What you should do: Produce one exact copy of the records, no pictures.

Extracted records:
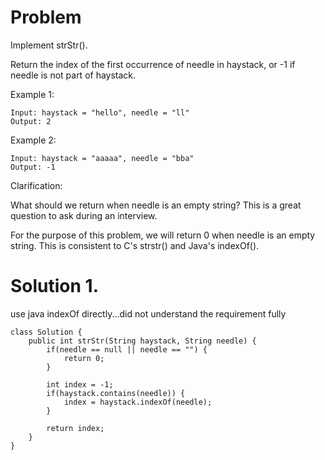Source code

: # Problem
Implement strStr().

Return the index of the first occurrence of needle in haystack, or -1 if needle is not part of haystack.

Example 1:

```
Input: haystack = "hello", needle = "ll"
Output: 2
```

Example 2:

```
Input: haystack = "aaaaa", needle = "bba"
Output: -1
```

Clarification:

What should we return when needle is an empty string? This is a great question to ask during an interview.

For the purpose of this problem, we will return 0 when needle is an empty string. This is consistent to C's strstr() and Java's indexOf().

# Solution 1.
use java indexOf directly...did not understand the requirement fully

```
class Solution {
    public int strStr(String haystack, String needle) {
        if(needle == null || needle == "") {
            return 0;
        }
        
        int index = -1;
        if(haystack.contains(needle)) {
            index = haystack.indexOf(needle);    
        }
        
        return index;
    }
}
```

Your response:
Source code

: # Problem
Implement strStr().

Return the index of the first occurrence of needle in haystack, or -1 if needle is not part of haystack.

Example 1:

```
Input: haystack = "hello", needle = "ll"
Output: 2
```

Example 2:

```
Input: haystack = "aaaaa", needle = "bba"
Output: -1
```

Clarification:

What should we return when needle is an empty string? This is a great question to ask during an interview.

For the purpose of this problem, we will return 0 when needle is an empty string. This is consistent to C's strstr() and Java's indexOf().

# Solution 1.
use java indexOf directly...did not understand the requirement fully

```
class Solution {
    public int strStr(String haystack, String needle) {
        if(needle == null || needle == "") {
            return 0;
        }
        
        int index = -1;
        if(haystack.contains(needle)) {
            index = haystack.indexOf(needle);    
        }
        
        return index;
    }
}
```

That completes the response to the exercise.